┏━━
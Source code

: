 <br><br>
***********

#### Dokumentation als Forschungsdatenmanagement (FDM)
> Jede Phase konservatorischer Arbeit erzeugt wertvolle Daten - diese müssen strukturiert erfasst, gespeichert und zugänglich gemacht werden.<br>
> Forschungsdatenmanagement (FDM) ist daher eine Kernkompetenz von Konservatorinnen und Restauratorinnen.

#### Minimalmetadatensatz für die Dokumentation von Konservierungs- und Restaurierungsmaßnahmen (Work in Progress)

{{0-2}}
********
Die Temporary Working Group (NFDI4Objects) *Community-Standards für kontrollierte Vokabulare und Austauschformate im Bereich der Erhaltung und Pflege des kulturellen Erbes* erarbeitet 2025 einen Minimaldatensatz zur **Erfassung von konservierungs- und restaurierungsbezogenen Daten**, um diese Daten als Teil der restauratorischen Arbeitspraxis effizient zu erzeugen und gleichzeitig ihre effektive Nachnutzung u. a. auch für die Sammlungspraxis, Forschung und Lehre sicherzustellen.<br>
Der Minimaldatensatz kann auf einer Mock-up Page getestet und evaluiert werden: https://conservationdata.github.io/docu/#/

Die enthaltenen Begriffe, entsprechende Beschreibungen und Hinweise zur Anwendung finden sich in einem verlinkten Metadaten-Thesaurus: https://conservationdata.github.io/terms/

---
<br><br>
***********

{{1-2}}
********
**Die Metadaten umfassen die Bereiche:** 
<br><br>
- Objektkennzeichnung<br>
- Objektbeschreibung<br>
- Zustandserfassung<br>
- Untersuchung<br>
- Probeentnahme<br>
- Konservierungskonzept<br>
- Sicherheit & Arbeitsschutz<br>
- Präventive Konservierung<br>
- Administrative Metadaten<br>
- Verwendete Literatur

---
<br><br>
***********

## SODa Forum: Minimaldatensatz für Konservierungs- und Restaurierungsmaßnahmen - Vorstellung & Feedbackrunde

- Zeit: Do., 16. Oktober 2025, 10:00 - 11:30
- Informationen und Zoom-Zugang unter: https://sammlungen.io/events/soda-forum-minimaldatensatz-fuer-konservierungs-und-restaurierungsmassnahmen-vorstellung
┗━━
**WORK INSTRUCTION**: The expected output is the run of lines from the one holding "- Zeit: Do., 16. Oktober 2025, 10:00 - 11:30" to the last line of the entries above, each reproduced character for character.

**RESPONSE TO THIS EXERCISE**:
- Zeit: Do., 16. Oktober 2025, 10:00 - 11:30
- Informationen und Zoom-Zugang unter: https://sammlungen.io/events/soda-forum-minimaldatensatz-fuer-konservierungs-und-restaurierungsmassnahmen-vorstellung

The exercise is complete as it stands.